How so ? Telomerase is shunted away from the smallest critical telomeres when oxidative stress rises and that leaves whatever exhausted redox antioxidant systems left (catalase, SOD, heat shock proteins, heme oxygenase-1, metalothionein, uric acid, ascorbate, ubiquinols, coq9 10, etc) to try to mitigate the final damages to a certain end because gene silencing of bad death genes is abolished in short telomeres genespace (p53, p16, p38 and other tumor suppressors that are a paradox for destroying cancers but creating inflammation telomeres attrition in good cells, a evolution mechanism to control longevity and allow human lifespan with heavy tumor burden suppression). Plus studies have shown low Redox can reduce telomerase activity by upwards to 80%, rendering it near useless.
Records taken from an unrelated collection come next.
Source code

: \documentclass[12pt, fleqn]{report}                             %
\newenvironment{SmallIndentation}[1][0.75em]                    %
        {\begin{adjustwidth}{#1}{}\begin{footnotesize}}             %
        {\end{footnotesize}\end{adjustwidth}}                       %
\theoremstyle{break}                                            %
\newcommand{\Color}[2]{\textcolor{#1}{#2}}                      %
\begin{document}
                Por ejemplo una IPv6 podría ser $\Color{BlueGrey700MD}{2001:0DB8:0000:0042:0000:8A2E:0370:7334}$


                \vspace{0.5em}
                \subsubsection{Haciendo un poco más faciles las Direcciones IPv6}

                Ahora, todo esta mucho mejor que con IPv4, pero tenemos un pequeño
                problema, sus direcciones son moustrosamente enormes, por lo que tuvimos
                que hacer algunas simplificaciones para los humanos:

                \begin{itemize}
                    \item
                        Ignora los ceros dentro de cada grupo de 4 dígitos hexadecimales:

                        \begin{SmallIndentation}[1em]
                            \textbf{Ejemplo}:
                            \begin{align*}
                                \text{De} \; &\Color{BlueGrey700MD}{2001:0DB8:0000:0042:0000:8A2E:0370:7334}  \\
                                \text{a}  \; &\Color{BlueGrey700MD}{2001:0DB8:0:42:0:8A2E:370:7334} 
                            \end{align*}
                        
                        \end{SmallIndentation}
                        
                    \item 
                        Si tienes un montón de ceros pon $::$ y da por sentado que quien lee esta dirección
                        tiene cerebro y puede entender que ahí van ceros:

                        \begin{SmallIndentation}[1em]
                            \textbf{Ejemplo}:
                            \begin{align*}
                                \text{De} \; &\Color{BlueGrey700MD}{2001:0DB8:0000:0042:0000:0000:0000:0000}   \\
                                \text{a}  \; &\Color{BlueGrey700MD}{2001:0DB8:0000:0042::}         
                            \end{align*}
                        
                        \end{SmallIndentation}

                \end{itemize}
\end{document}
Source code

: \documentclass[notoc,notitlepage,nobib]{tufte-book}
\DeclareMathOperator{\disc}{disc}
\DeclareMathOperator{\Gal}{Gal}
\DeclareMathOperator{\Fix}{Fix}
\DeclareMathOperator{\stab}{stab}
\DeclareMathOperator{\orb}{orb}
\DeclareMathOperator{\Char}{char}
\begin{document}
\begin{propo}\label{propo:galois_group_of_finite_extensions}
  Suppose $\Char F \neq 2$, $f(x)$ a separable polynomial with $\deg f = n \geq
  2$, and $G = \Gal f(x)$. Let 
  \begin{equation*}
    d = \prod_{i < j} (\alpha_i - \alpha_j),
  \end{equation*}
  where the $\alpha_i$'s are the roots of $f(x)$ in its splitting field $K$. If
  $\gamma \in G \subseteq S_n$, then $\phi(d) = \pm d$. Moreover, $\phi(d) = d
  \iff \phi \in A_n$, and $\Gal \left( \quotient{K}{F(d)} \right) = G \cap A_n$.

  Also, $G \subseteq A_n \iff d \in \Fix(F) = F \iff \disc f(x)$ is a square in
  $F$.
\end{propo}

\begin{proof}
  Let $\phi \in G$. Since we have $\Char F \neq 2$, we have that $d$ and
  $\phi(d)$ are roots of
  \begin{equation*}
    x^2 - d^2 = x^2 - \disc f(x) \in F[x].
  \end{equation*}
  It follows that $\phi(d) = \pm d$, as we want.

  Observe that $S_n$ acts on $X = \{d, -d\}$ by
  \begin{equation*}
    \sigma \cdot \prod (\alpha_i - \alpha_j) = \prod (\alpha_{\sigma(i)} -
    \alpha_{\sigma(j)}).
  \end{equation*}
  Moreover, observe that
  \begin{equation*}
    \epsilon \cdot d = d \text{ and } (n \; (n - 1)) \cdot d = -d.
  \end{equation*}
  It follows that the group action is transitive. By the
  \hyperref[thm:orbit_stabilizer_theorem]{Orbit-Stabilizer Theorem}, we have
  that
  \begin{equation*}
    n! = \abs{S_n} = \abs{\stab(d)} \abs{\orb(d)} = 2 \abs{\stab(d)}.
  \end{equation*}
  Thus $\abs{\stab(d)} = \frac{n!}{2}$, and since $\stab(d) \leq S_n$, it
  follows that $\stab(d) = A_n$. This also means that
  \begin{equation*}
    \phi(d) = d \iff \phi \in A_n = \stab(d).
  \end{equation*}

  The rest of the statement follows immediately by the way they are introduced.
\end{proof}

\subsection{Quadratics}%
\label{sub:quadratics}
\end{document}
They are interconnected pathways that depend as a whole on each other to telomeric gene signal rejuvenate and repair damages, telomerase, redox, blood glucose, telomeres length, insulin resistance, glycation, all, in unison, to oxidative stress and thus aging.
High telomerase is our gateway to immortality, no joke, telomerase and telomeres are a real epigenetic biorejuvenation, by way of the cell Redox, it's still only in infancy but surely one day as in mice that we will biorejuvenate repeatedly to live at least a full 100 years like a human and surpass it; then we will be very close to the holy grail ponce de lèon was after. Maybe not in our lifetime though, seeing it takes some 100 years and more to see truly big revolutionary changes. Let's hope.
@ CANanonymity impressive summary! I have to ask are you a researcher? And if not you should be :)
As a biology student this is very interesting. I have read that certain turtles and Kelly fish repair the telomeres after every cell production and that the same alle is found in the human genenode but has been switched off. Does this theropy switch on the expression or does the theropy offer new DNA introduced to produce the telomerase.